**Problem**
Retype, please, the listing from its opening line through the line that contains "1. If you get", both included, without the pictures.

Start of Entries supplied

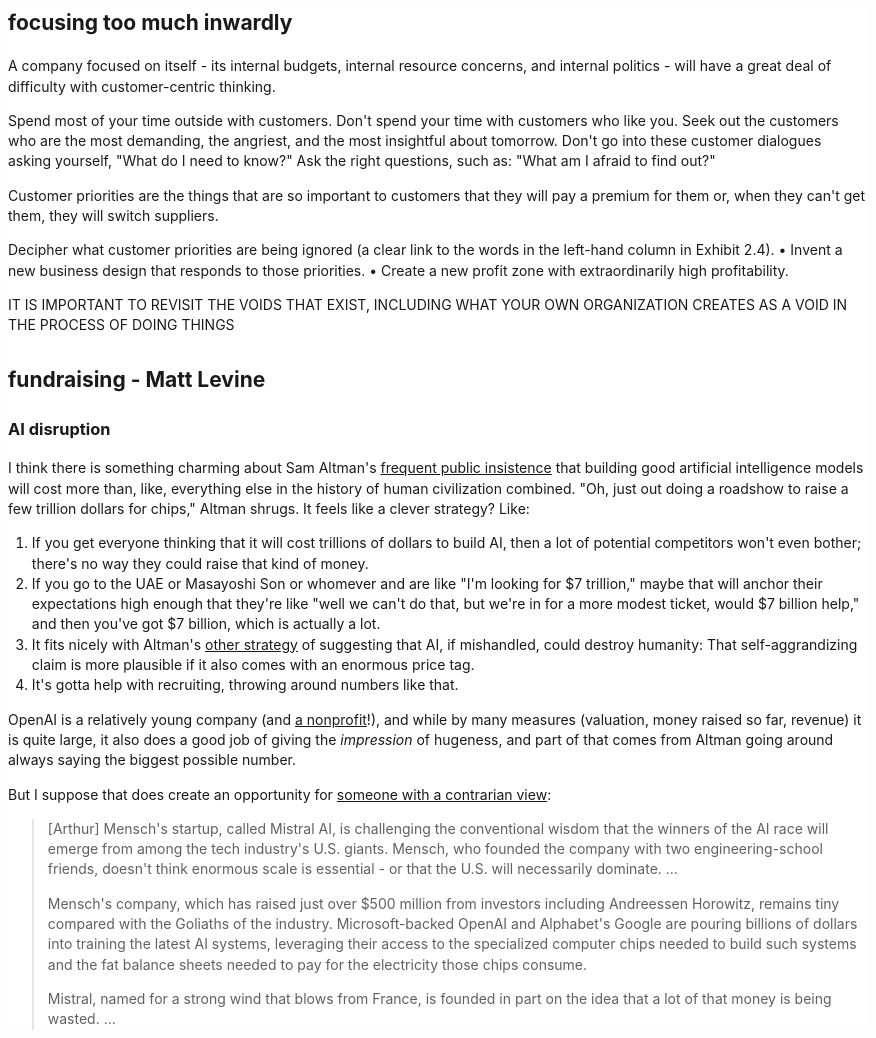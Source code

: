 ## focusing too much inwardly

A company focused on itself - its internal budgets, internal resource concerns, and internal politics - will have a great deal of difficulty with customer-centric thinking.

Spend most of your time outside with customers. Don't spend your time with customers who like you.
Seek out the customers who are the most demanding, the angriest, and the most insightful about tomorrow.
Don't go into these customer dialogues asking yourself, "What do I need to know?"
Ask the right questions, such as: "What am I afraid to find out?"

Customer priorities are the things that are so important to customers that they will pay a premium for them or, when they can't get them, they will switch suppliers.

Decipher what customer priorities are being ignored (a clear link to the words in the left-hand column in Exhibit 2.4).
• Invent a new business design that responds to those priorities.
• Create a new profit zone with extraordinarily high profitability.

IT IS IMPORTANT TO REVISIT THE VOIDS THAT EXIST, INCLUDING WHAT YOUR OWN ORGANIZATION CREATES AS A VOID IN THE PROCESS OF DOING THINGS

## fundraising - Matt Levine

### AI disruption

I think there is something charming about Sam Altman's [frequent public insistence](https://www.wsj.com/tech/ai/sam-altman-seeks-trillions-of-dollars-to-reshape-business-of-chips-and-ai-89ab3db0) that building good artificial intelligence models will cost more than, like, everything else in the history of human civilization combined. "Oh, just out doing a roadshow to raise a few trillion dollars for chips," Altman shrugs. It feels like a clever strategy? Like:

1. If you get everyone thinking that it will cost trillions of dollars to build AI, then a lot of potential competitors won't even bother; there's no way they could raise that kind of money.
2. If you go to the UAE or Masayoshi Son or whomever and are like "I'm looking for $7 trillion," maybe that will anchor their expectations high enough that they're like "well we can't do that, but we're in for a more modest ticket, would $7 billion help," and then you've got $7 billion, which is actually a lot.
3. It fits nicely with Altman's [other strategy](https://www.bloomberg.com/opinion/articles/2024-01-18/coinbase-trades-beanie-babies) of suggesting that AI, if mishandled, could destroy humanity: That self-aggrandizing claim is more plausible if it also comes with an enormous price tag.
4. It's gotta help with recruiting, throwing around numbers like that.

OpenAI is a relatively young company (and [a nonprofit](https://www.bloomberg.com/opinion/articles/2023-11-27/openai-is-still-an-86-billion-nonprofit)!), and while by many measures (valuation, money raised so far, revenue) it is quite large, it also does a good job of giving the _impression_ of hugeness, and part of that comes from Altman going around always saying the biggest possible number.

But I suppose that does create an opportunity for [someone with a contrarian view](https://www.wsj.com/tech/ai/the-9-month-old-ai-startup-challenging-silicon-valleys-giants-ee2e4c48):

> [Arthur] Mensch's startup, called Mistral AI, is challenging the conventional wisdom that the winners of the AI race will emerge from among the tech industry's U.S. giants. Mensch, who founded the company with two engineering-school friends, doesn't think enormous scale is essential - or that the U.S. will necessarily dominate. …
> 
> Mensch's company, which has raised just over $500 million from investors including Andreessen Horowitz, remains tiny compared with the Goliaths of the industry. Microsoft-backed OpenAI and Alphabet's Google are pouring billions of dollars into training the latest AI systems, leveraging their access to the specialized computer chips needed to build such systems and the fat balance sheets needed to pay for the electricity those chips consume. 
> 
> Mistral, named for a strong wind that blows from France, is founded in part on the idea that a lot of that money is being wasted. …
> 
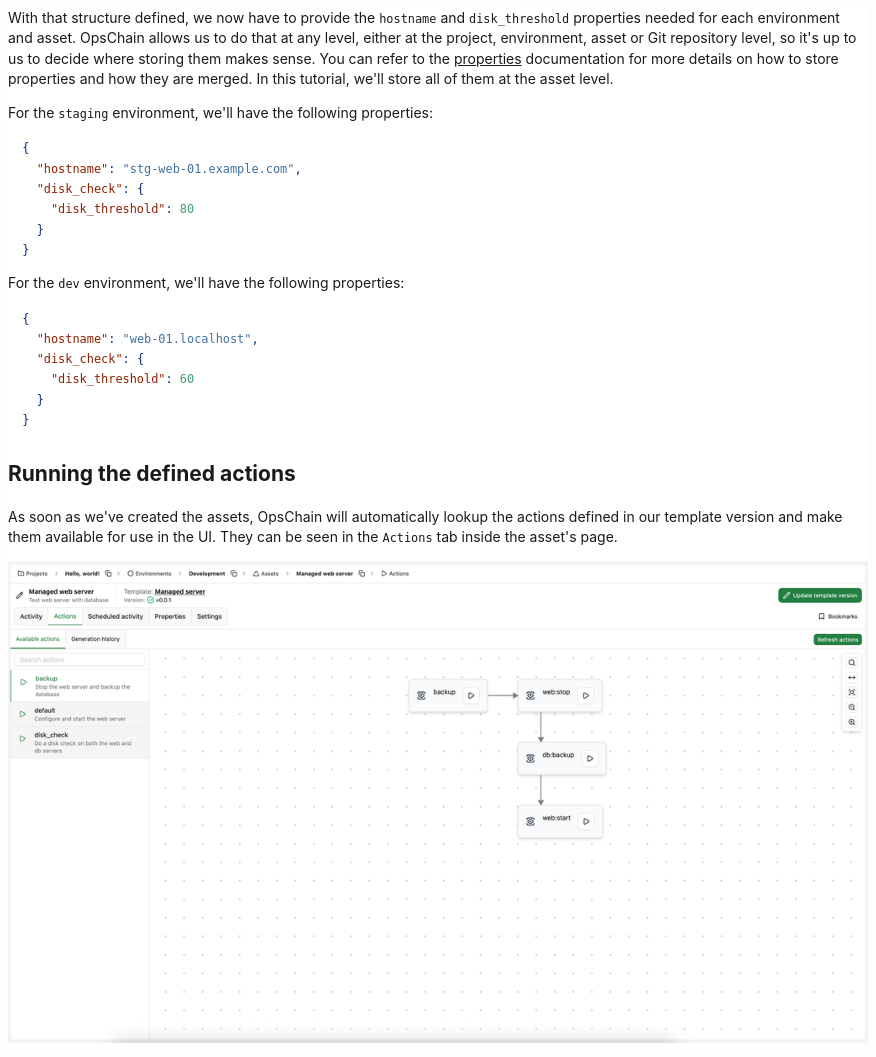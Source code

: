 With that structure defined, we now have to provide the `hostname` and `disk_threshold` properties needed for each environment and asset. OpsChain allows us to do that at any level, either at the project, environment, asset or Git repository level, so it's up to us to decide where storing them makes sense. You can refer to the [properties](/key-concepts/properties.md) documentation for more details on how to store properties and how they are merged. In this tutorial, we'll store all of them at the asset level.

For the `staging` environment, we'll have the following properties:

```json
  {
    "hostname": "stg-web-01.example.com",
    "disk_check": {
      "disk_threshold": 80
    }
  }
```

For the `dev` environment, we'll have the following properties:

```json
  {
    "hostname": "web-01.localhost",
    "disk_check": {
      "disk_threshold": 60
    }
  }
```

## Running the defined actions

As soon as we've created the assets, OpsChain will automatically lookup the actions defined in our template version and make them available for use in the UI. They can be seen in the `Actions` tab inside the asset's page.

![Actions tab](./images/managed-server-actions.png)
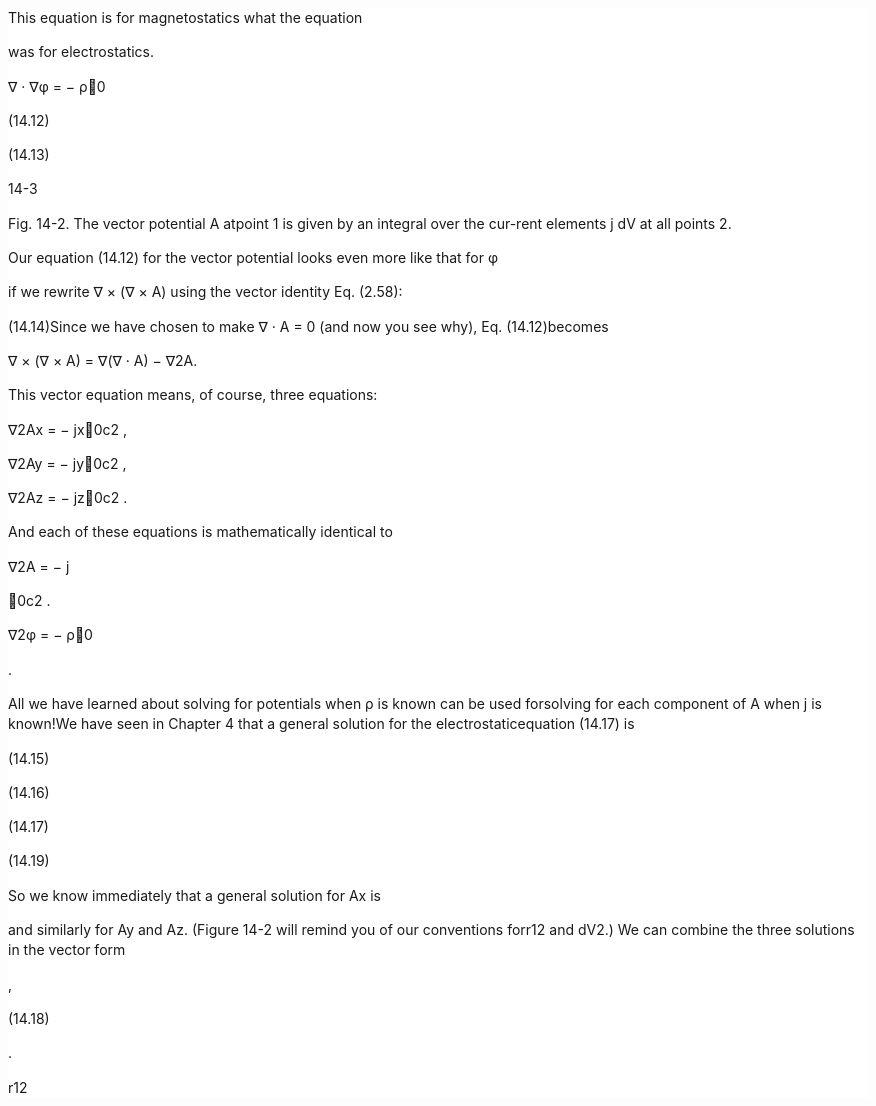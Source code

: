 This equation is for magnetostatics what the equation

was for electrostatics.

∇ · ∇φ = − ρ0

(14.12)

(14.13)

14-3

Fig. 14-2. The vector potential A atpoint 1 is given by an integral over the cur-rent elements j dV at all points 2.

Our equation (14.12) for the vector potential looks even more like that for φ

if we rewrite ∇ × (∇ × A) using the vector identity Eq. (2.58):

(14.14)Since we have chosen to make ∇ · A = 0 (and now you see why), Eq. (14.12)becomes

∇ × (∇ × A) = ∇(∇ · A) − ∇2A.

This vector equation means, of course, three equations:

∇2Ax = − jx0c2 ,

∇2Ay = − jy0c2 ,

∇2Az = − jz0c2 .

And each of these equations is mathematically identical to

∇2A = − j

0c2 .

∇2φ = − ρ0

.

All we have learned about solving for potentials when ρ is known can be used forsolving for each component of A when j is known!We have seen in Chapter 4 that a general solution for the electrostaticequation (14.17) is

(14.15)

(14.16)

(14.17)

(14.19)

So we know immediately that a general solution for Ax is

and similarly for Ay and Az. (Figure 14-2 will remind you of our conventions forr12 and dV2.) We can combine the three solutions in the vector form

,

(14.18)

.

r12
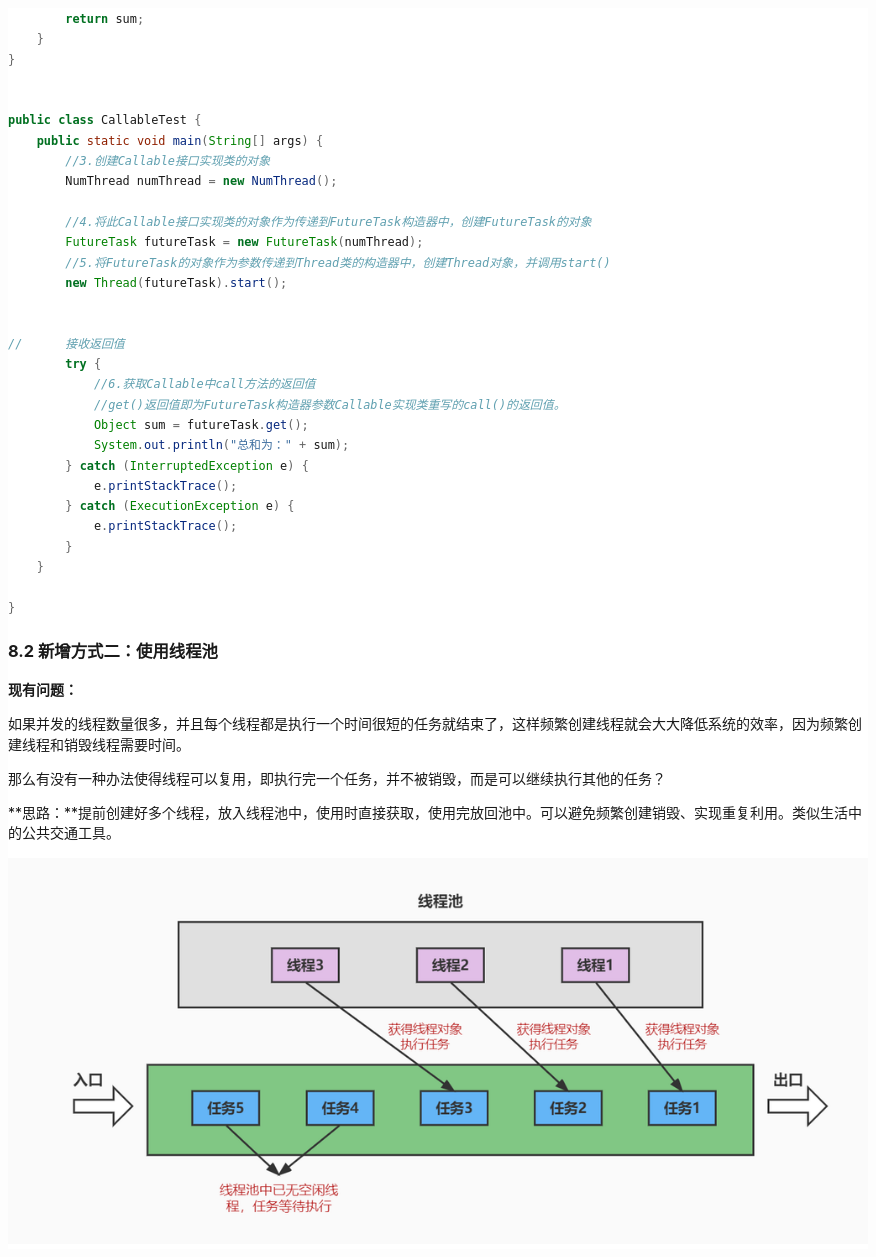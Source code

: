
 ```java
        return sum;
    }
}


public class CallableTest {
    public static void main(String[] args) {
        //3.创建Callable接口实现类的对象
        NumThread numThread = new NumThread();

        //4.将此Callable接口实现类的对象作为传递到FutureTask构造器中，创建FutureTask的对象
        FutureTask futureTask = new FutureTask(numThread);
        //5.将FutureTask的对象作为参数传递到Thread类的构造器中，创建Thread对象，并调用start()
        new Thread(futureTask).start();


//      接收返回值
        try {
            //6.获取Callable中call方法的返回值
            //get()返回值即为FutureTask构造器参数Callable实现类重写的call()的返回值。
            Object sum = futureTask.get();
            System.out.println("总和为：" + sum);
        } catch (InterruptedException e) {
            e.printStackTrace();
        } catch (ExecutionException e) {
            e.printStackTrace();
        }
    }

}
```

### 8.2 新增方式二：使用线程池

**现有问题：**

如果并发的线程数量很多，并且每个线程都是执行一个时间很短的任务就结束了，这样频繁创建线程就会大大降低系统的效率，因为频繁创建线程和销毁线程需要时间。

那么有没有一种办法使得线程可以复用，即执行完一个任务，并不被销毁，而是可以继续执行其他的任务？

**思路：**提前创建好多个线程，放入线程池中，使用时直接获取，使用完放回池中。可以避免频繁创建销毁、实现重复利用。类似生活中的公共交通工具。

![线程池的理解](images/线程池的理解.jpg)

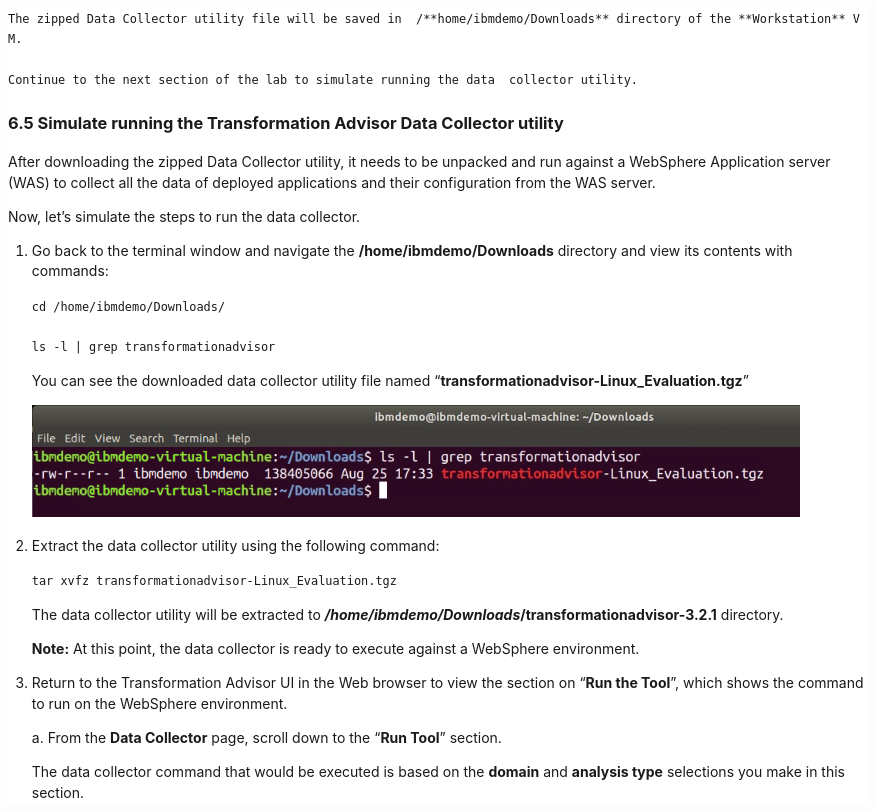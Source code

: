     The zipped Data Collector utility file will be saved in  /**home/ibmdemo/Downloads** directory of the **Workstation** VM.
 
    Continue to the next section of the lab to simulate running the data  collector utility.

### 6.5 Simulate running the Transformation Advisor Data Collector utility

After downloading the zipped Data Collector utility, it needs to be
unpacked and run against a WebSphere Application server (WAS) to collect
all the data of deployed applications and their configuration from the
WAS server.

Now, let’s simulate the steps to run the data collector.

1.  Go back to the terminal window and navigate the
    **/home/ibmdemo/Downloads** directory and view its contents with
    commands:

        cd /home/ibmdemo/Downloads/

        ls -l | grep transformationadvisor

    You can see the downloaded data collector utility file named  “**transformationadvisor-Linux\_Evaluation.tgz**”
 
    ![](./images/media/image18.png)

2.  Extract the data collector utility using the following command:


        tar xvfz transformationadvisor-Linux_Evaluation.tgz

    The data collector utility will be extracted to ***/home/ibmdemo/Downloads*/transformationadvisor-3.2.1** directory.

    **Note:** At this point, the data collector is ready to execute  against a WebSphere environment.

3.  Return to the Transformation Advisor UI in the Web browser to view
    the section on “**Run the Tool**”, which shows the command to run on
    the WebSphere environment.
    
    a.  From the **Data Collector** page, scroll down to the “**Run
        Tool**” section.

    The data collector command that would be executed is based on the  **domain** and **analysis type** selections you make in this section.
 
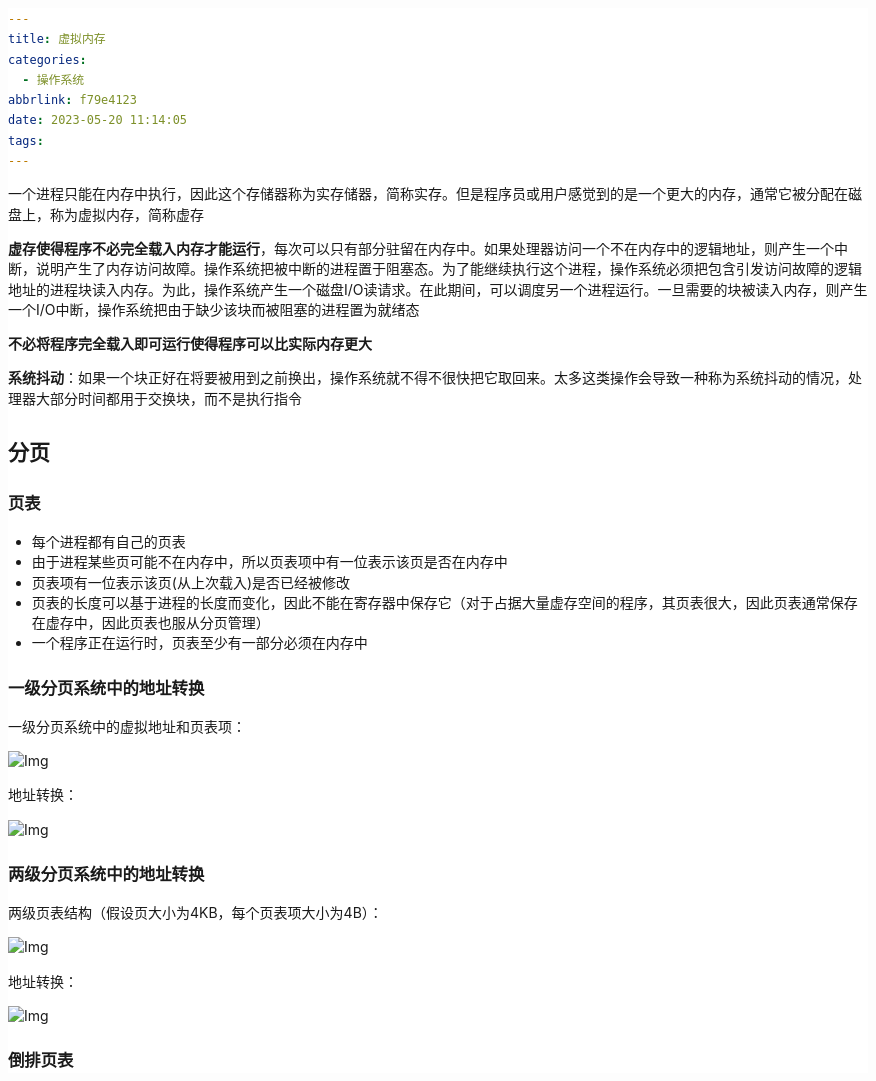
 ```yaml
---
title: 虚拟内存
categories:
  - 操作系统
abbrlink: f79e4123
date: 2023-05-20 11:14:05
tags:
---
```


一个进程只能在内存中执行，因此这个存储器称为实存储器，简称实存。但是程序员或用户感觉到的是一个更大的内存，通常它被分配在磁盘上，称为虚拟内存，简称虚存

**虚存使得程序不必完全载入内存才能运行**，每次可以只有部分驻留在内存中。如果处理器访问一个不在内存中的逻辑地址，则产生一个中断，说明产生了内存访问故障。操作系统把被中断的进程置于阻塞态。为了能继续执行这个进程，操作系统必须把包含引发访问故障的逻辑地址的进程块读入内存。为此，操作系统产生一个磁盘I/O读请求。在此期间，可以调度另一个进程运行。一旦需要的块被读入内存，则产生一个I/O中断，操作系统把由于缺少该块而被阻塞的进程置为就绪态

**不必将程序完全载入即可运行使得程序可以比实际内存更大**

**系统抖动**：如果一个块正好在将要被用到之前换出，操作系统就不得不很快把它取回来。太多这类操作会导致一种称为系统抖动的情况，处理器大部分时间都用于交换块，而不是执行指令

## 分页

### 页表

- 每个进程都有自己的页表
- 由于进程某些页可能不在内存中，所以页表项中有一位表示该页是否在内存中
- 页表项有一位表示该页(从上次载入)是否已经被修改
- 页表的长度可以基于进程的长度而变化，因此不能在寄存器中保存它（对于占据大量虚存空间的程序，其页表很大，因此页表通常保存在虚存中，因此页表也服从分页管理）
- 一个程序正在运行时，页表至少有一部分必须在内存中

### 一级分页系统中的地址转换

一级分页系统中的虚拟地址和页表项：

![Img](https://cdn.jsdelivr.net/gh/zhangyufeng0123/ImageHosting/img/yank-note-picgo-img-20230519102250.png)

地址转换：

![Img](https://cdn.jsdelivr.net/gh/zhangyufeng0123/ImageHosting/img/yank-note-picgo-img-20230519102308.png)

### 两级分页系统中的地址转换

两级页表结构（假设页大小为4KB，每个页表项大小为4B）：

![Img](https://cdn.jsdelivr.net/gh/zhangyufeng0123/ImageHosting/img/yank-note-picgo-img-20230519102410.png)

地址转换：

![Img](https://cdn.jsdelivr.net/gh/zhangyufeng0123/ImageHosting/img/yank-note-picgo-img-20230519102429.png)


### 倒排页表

End of Entries supplied

**Exercise output**
Source code

: ## focusing too much inwardly

A company focused on itself - its internal budgets, internal resource concerns, and internal politics - will have a great deal of difficulty with customer-centric thinking.

Spend most of your time outside with customers. Don't spend your time with customers who like you.
Seek out the customers who are the most demanding, the angriest, and the most insightful about tomorrow.
Don't go into these customer dialogues asking yourself, "What do I need to know?"
Ask the right questions, such as: "What am I afraid to find out?"

Customer priorities are the things that are so important to customers that they will pay a premium for them or, when they can't get them, they will switch suppliers.

Decipher what customer priorities are being ignored (a clear link to the words in the left-hand column in Exhibit 2.4).
• Invent a new business design that responds to those priorities.
• Create a new profit zone with extraordinarily high profitability.

IT IS IMPORTANT TO REVISIT THE VOIDS THAT EXIST, INCLUDING WHAT YOUR OWN ORGANIZATION CREATES AS A VOID IN THE PROCESS OF DOING THINGS

## fundraising - Matt Levine

### AI disruption

I think there is something charming about Sam Altman's [frequent public insistence](https://www.wsj.com/tech/ai/sam-altman-seeks-trillions-of-dollars-to-reshape-business-of-chips-and-ai-89ab3db0) that building good artificial intelligence models will cost more than, like, everything else in the history of human civilization combined. "Oh, just out doing a roadshow to raise a few trillion dollars for chips," Altman shrugs. It feels like a clever strategy? Like:

1. If you get everyone thinking that it will cost trillions of dollars to build AI, then a lot of potential competitors won't even bother; there's no way they could raise that kind of money.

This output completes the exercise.